→ **YOUR OBJECTIVE**: In the entries below, which lines run from the one containing "boota folosind acea opțiune." to the one containing "kernel-ului și drivere."? Copy exactly those lines, ends included, and no others.

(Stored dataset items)

--*--

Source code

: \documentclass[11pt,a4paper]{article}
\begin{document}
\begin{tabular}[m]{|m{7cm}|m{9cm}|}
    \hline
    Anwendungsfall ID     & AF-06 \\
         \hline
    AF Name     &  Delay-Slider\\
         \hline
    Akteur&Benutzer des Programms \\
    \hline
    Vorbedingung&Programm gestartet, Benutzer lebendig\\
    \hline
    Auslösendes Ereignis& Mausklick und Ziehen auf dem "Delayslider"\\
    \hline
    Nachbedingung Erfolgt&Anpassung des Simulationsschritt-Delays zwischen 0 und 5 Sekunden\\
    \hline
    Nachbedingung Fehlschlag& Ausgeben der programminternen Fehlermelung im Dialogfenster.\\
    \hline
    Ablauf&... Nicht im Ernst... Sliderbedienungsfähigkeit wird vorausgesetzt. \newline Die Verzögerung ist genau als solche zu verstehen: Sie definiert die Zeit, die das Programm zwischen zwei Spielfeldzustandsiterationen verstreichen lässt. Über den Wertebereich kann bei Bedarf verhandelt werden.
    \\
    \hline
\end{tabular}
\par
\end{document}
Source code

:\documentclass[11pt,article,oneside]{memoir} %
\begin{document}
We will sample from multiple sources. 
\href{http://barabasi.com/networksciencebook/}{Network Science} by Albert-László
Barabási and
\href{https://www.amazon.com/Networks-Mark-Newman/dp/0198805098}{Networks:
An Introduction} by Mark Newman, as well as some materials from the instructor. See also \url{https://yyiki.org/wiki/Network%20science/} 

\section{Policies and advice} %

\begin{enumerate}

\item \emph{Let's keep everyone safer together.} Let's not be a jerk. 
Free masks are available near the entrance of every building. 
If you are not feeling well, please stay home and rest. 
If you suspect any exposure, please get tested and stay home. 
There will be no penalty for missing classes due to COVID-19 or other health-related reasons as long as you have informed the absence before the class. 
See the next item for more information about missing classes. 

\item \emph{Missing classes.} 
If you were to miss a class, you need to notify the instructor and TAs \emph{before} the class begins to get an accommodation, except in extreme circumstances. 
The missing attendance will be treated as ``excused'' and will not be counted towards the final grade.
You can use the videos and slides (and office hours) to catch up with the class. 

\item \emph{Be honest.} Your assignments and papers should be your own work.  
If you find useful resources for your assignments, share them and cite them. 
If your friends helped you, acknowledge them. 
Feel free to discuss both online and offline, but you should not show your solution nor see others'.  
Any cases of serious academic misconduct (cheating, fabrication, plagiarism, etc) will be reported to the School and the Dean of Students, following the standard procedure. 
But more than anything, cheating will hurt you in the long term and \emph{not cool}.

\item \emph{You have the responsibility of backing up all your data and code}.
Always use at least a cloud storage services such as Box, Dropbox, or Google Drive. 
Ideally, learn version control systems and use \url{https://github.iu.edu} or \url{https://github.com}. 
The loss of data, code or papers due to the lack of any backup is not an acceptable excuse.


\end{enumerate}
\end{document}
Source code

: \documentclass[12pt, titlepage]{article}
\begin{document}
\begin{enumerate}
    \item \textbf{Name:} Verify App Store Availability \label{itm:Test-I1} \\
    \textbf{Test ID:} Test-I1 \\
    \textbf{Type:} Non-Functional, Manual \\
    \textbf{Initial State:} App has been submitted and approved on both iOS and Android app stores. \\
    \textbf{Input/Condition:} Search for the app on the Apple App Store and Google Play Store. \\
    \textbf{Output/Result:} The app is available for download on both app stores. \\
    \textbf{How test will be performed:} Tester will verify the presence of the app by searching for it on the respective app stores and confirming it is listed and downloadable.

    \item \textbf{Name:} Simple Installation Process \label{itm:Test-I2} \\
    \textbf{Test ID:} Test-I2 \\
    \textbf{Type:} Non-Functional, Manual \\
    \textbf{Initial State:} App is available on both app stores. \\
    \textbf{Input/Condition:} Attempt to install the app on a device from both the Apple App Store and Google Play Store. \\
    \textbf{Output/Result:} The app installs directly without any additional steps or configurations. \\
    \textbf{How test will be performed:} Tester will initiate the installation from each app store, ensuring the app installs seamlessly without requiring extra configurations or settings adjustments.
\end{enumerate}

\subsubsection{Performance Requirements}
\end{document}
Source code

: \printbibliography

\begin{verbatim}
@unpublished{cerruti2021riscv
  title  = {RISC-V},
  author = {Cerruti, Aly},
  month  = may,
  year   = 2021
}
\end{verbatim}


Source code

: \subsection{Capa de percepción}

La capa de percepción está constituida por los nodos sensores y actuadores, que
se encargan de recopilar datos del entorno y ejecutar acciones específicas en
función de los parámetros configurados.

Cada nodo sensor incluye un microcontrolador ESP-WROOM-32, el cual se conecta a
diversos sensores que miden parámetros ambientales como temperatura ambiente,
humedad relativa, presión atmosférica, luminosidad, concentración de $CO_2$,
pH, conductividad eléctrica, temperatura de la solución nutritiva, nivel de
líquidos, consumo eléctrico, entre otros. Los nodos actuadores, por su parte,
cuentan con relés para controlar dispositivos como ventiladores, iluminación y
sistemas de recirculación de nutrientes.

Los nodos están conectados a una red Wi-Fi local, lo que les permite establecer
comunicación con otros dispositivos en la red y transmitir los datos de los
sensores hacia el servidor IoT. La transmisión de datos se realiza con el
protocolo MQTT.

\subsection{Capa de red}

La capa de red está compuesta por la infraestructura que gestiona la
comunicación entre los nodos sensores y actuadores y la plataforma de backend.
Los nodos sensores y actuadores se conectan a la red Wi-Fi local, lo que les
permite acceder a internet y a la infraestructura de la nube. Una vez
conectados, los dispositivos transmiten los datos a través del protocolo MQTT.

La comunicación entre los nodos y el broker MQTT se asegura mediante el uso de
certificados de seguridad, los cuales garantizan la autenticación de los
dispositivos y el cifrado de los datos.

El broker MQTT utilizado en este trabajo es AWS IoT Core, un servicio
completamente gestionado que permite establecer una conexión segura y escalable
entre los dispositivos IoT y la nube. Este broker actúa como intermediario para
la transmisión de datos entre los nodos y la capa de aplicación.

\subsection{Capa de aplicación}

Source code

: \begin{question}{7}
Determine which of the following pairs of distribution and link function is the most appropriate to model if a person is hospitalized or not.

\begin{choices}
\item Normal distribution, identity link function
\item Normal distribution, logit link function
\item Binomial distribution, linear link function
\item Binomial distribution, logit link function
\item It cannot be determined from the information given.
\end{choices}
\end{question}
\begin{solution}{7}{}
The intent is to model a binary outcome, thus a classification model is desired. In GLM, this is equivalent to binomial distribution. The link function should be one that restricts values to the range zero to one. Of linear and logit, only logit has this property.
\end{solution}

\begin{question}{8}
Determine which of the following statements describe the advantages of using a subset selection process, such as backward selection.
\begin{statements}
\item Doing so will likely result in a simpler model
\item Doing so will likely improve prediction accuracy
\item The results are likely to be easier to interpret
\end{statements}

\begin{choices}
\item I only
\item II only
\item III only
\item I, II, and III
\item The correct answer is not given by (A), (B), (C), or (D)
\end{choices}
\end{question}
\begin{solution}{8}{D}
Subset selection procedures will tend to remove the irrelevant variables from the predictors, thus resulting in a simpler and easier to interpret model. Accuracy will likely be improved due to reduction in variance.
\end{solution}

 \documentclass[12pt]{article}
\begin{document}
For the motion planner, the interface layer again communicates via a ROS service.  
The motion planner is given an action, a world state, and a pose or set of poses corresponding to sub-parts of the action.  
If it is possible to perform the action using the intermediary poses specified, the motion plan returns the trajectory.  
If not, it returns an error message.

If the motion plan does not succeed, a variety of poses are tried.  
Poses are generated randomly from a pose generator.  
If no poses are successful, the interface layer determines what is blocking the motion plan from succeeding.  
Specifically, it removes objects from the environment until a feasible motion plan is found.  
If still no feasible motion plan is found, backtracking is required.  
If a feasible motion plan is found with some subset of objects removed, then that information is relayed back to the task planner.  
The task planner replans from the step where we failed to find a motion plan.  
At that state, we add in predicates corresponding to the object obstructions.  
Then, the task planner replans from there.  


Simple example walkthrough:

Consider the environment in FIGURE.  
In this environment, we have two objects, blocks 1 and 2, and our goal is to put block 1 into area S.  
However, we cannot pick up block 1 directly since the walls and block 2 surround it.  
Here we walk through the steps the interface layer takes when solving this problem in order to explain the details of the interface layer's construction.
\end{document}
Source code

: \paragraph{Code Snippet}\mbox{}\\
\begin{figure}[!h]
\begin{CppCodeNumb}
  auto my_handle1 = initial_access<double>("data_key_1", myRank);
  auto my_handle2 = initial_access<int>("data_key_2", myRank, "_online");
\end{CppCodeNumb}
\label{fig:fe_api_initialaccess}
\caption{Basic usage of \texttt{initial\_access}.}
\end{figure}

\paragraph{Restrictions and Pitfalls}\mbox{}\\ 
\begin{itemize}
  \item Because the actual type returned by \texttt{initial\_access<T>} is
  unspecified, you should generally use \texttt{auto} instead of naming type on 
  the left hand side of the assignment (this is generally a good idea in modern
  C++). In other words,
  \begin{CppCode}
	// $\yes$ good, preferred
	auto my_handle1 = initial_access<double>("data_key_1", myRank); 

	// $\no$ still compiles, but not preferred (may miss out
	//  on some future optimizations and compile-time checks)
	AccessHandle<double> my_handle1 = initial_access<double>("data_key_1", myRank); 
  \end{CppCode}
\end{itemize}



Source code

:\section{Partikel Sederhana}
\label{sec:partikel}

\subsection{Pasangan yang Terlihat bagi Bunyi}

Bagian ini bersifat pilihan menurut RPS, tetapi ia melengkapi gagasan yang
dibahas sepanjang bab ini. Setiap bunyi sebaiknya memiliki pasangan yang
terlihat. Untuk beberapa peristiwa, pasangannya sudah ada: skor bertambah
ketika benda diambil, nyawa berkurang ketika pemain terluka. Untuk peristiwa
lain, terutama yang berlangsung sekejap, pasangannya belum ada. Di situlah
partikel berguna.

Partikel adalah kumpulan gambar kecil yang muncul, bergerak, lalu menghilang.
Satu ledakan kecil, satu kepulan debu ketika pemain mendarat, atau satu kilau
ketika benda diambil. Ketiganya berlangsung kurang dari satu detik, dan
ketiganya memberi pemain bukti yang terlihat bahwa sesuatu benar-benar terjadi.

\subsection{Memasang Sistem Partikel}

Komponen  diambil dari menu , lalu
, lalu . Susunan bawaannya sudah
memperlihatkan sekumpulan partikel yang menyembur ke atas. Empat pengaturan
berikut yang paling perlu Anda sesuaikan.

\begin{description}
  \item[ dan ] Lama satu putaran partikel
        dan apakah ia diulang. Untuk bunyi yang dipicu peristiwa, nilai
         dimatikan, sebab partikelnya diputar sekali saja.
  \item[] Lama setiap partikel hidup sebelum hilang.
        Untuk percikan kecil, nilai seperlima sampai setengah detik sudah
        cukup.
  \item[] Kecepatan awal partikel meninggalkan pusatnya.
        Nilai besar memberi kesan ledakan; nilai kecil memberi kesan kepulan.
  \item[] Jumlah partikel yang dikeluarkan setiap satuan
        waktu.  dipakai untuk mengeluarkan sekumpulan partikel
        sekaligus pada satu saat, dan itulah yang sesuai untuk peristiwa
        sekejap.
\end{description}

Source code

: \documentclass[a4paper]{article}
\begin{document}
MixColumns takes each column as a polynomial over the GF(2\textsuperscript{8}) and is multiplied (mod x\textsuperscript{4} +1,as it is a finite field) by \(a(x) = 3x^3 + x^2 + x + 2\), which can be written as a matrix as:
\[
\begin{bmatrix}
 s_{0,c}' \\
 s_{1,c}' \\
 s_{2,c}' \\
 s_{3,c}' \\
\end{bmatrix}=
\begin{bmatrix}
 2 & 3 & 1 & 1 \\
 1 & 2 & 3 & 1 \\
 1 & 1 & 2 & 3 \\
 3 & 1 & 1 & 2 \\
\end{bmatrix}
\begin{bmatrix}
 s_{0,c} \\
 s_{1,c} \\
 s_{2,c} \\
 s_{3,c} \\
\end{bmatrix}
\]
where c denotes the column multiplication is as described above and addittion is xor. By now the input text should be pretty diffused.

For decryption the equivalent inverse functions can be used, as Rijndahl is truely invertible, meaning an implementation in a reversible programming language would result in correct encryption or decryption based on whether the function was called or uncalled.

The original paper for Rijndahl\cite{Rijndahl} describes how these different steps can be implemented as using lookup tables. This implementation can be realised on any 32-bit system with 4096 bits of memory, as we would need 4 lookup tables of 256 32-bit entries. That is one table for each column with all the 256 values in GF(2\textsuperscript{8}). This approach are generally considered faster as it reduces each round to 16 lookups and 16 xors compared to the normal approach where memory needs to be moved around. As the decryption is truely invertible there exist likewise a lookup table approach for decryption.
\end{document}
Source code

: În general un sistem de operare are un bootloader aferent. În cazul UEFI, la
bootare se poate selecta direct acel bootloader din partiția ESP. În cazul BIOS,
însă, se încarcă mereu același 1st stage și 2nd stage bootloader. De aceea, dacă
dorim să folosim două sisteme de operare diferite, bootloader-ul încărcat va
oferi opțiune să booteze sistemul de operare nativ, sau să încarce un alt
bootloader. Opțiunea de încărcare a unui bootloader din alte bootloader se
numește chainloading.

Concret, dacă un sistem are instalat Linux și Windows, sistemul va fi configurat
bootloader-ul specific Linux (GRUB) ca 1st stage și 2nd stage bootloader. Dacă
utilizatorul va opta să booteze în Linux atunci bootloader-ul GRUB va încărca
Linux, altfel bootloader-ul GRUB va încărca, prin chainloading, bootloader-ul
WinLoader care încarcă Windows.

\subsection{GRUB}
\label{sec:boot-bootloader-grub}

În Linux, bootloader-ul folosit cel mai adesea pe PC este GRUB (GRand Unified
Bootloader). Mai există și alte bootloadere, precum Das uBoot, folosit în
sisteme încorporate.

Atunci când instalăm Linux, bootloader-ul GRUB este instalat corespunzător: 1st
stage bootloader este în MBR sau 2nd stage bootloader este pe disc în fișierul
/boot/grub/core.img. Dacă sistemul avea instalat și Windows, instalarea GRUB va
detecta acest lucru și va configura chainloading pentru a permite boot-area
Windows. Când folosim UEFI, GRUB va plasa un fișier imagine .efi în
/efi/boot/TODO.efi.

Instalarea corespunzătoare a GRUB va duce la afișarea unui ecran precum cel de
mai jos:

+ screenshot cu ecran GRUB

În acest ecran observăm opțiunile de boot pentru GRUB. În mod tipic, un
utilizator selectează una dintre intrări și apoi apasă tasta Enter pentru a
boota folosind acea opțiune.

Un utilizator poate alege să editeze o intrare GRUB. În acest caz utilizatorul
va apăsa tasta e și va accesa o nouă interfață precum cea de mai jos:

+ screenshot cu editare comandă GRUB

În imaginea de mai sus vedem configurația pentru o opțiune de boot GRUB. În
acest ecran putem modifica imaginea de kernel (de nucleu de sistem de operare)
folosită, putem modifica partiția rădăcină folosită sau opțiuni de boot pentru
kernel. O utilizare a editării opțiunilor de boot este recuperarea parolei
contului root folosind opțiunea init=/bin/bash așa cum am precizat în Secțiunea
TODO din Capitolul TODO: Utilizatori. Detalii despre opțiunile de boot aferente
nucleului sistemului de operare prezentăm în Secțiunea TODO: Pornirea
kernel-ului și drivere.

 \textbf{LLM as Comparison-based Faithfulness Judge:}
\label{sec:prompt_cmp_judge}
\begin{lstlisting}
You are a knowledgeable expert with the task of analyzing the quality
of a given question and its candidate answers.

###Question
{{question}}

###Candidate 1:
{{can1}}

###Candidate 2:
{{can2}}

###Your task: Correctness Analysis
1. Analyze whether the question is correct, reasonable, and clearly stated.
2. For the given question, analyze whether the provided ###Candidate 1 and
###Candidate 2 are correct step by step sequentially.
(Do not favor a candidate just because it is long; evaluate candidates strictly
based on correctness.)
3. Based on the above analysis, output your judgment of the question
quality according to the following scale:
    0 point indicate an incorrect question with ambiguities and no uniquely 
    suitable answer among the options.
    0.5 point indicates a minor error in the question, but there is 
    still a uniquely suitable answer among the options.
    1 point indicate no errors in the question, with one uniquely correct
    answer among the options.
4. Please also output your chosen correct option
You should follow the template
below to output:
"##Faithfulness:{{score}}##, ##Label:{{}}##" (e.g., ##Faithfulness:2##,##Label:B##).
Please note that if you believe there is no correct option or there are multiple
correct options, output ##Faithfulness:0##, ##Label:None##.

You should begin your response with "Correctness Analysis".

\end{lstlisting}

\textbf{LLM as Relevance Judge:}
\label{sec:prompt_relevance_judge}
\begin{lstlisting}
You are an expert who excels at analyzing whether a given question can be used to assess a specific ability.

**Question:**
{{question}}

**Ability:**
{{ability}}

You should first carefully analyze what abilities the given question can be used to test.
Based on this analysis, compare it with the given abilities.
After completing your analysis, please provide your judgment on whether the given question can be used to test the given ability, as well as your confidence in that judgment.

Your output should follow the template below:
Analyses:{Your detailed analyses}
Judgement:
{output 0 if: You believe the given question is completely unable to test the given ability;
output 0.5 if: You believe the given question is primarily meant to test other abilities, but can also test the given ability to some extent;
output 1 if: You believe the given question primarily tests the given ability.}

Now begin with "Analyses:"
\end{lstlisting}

--*--

→ **EXERCISE SOLUTION**:
boota folosind acea opțiune.

Un utilizator poate alege să editeze o intrare GRUB. În acest caz utilizatorul
va apăsa tasta e și va accesa o nouă interfață precum cea de mai jos:

+ screenshot cu editare comandă GRUB

În imaginea de mai sus vedem configurația pentru o opțiune de boot GRUB. În
acest ecran putem modifica imaginea de kernel (de nucleu de sistem de operare)
folosită, putem modifica partiția rădăcină folosită sau opțiuni de boot pentru
kernel. O utilizare a editării opțiunilor de boot este recuperarea parolei
contului root folosind opțiunea init=/bin/bash așa cum am precizat în Secțiunea
TODO din Capitolul TODO: Utilizatori. Detalii despre opțiunile de boot aferente
nucleului sistemului de operare prezentăm în Secțiunea TODO: Pornirea
kernel-ului și drivere.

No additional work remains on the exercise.